The Halbig Case Is Already A Loss For Big Government
A legal challenge to the Affordable Care Act, Halbig v. Burwell, gained momentum and notoriety when a panel of judges on the U.S. Court of Appeals for the D.C. Circuit ruled that the Obama Administration acted illegally in authorizing subsidies and tax credits in the federal exchange. The text and intent of the law, challengers allege, was for subsidies to only be available through state-established exchanges (not the federal exchange).
Of course, Halbig proponents would be happy to see their case prevail at the Supreme Court level. This would deal a major blow to Obamacare. But regardless of any further rulings, this case – just by its existence – should undermine support for President Obama’s health law by highlighting the lawlessness and incompetence of big government.
The debate over health policy in the United States largely revolves around one question: What role should the government play? Some people argue that the government should play the role of “single-payer,” the one and only source of reimbursement for medical care. Others believe the government should stay out of it.
Obamacare is somewhere in the middle, although it is significantly closer to government-run health care. Millions more Americans have become dependent on the government for their health insurance (through the Medicaid expansion and subsidized Obamacare exchange plans), and what remains of the private-sector is more highly regulated than ever before. All insurance plans must meet the federal government standard.
How much do Americans trust the government to competently deliver (or help deliver) health insurance? In 2013, Gallup asked if Americans believed it was the government’s responsibility to provide health insurance, and 56 percent of adults said no. The issues and the facts of the Halbig case will only serve to bring more Americans to this point of view.

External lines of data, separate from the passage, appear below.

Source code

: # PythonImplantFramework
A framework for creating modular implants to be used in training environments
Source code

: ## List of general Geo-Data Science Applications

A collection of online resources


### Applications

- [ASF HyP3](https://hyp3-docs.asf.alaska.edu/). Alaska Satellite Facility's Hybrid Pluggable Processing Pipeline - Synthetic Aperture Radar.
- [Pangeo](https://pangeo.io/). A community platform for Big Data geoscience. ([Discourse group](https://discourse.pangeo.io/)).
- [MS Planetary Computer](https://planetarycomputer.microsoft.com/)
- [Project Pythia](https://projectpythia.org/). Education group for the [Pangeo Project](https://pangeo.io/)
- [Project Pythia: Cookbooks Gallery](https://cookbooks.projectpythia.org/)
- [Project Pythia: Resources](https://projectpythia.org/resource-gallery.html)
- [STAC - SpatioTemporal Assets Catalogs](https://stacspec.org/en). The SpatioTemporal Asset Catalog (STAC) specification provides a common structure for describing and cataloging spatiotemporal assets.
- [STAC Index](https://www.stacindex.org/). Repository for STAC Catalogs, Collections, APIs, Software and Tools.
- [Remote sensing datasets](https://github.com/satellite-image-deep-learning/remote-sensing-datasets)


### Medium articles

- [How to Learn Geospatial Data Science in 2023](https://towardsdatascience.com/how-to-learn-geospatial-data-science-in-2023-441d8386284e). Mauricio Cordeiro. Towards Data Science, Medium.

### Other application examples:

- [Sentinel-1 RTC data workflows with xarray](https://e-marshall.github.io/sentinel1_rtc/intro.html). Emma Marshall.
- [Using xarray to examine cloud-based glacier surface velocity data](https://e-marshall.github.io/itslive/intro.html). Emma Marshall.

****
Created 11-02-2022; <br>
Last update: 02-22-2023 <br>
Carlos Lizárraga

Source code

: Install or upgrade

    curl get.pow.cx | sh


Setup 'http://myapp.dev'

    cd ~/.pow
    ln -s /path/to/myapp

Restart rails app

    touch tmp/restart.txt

Supporters of Obamacare are reading from a confused script in their response to this case. Some say that it was a “drafting error” that resulted in the omission of subsidies from the federal exchange. Others believed that very few – perhaps none – of the states would decline to establish their own exchanges, and that’s why this issue was not discussed previously.
Not one, but two videos surfaced of Jonathan Gruber, also known as the architect of Obamacare, explaining in 2012 that, “if you’re a state and you don’t set up an exchange, that means that your citizens don’t get tax credits.” This is pretty damning evidence that the law intended for the subsidies to act as a carrot, or an incentive, to get states to run their own exchanges.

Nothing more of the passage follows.